**DESCRIPTION OF THE TASK:** Show each line from the records below in which the word "scenarios" occurs.

**MATERIAL SUPPLIED:**
━━━━━━━━━━━━━━━━━━━━━━━━━━━━━━
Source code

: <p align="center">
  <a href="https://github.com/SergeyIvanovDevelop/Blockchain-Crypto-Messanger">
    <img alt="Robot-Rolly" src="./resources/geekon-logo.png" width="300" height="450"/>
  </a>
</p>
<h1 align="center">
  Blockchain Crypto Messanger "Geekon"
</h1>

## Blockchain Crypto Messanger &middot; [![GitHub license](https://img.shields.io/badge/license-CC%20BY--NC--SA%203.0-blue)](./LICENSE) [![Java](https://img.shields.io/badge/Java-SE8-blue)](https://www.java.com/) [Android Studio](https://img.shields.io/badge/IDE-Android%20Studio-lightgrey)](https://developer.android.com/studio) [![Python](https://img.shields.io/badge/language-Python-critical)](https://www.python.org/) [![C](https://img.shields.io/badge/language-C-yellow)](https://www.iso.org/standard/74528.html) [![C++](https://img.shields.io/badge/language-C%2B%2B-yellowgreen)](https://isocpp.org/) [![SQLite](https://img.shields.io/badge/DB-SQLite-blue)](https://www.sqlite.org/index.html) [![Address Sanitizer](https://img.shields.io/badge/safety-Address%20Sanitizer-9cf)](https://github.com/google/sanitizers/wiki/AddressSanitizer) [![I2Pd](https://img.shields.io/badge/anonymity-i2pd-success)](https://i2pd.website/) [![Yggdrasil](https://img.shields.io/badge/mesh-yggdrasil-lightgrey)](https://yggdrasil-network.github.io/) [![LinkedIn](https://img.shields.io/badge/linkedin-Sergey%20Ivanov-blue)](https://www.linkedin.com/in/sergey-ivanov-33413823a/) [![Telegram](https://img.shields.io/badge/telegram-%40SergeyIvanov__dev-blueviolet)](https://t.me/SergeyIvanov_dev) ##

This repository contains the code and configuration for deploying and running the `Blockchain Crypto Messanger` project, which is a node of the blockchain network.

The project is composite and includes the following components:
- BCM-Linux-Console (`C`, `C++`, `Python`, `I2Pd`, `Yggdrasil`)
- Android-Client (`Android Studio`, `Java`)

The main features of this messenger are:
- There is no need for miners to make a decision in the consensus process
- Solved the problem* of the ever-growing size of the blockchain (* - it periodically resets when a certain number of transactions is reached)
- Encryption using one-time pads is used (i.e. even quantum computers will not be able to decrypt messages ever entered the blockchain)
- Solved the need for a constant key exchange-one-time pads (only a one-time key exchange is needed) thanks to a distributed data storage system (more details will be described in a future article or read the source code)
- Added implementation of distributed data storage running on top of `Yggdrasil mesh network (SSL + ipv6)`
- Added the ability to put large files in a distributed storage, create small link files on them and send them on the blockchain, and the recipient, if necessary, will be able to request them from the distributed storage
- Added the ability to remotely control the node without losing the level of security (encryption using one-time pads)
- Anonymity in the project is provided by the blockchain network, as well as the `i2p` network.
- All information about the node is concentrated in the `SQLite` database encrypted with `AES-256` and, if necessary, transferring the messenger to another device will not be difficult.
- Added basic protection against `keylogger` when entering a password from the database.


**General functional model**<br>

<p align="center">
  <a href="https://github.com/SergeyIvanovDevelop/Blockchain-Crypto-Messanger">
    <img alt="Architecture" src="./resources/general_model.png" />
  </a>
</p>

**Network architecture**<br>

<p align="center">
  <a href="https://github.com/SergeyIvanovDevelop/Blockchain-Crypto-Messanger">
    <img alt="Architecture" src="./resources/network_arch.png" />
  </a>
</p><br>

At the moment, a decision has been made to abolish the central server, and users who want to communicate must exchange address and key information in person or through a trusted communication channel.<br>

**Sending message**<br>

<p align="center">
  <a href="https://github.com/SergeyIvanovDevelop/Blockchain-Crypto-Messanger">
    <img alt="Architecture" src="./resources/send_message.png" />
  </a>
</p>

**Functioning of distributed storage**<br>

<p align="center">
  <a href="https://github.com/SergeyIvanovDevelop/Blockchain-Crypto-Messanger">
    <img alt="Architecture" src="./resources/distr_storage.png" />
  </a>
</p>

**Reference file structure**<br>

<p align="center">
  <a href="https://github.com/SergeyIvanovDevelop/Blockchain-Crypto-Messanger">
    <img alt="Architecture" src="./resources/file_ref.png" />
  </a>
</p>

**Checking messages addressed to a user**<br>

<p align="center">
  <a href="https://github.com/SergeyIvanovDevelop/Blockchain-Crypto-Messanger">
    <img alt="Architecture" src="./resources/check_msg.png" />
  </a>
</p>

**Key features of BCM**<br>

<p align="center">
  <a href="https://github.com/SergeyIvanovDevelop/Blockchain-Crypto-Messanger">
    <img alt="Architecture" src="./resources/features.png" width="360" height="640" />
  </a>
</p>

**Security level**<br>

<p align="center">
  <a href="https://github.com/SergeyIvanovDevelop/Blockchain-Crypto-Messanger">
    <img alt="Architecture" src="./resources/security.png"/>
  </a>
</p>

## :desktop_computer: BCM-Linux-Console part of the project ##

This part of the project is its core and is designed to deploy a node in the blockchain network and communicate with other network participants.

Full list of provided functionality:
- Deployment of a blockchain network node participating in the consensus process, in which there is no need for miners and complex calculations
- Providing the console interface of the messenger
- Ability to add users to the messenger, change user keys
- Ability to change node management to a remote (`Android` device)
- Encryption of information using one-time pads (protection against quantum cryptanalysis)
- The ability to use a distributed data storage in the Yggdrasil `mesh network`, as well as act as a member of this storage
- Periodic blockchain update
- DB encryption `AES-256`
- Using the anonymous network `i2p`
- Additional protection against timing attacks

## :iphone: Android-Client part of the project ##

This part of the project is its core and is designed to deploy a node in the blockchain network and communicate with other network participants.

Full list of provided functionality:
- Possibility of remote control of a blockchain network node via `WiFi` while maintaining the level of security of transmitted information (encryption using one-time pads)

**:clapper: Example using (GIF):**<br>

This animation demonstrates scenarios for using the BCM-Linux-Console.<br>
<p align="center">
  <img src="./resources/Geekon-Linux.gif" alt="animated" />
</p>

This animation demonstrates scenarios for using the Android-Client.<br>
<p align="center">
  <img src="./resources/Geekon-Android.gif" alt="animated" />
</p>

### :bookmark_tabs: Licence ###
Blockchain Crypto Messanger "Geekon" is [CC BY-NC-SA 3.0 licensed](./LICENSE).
━━━━━━━━━━━━━━━━━━━━━━━━━━━━━━
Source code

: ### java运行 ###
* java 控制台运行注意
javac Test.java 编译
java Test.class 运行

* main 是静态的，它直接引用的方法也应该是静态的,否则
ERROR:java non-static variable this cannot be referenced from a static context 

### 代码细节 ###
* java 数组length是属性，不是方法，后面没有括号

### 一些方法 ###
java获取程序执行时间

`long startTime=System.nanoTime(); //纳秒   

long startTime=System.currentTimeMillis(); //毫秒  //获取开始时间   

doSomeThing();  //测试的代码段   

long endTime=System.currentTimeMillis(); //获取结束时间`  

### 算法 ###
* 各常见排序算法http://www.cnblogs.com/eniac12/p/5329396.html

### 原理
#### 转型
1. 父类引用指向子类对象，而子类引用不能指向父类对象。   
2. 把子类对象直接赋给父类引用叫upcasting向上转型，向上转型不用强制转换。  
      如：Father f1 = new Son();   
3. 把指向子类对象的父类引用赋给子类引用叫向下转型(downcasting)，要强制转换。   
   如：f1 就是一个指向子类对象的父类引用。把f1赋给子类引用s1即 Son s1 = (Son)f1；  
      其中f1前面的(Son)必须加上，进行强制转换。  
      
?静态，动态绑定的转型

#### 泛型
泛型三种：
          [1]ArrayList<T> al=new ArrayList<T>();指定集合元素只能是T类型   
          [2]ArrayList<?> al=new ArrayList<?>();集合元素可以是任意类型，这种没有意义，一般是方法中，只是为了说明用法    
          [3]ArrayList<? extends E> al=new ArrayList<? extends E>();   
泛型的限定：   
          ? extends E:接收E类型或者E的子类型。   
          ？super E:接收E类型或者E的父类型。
━━━━━━━━━━━━━━━━━━━━━━━━━━━━━━
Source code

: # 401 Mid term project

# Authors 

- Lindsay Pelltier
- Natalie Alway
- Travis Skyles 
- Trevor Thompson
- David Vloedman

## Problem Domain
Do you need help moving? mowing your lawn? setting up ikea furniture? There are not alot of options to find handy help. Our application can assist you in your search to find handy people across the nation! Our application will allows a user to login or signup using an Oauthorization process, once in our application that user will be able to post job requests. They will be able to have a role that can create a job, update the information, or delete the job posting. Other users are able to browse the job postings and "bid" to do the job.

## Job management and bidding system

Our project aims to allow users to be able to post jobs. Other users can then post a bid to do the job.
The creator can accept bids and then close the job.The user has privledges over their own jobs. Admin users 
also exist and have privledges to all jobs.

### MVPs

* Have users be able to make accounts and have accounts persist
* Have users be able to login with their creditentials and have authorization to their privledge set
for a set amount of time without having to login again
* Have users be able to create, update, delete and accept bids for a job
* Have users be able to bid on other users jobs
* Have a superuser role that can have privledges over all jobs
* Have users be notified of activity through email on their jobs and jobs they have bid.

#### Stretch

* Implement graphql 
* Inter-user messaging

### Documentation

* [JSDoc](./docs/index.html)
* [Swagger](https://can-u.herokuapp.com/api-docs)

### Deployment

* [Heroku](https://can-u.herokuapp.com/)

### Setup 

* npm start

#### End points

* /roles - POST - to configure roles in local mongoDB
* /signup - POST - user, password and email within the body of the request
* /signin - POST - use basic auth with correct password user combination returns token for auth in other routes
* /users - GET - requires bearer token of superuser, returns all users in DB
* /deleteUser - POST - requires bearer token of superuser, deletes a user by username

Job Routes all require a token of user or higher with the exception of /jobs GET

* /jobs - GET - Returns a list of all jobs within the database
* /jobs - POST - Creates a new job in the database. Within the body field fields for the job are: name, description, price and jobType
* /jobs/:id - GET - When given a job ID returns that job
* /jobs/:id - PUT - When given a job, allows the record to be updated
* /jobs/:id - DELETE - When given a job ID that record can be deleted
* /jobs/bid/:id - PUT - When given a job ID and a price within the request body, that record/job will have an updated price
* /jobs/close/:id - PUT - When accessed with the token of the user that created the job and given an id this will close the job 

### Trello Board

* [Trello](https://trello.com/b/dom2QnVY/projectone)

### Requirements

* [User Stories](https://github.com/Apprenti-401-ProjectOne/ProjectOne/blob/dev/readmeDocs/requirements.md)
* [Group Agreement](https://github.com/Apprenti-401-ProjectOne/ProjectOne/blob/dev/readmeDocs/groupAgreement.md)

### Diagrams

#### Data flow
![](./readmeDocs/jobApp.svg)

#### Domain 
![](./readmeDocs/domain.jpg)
━━━━━━━━━━━━━━━━━━━━━━━━━━━━━━
**RESPONSE TO THE TASK:**
This animation demonstrates scenarios for using the BCM-Linux-Console.<br>
This animation demonstrates scenarios for using the Android-Client.<br>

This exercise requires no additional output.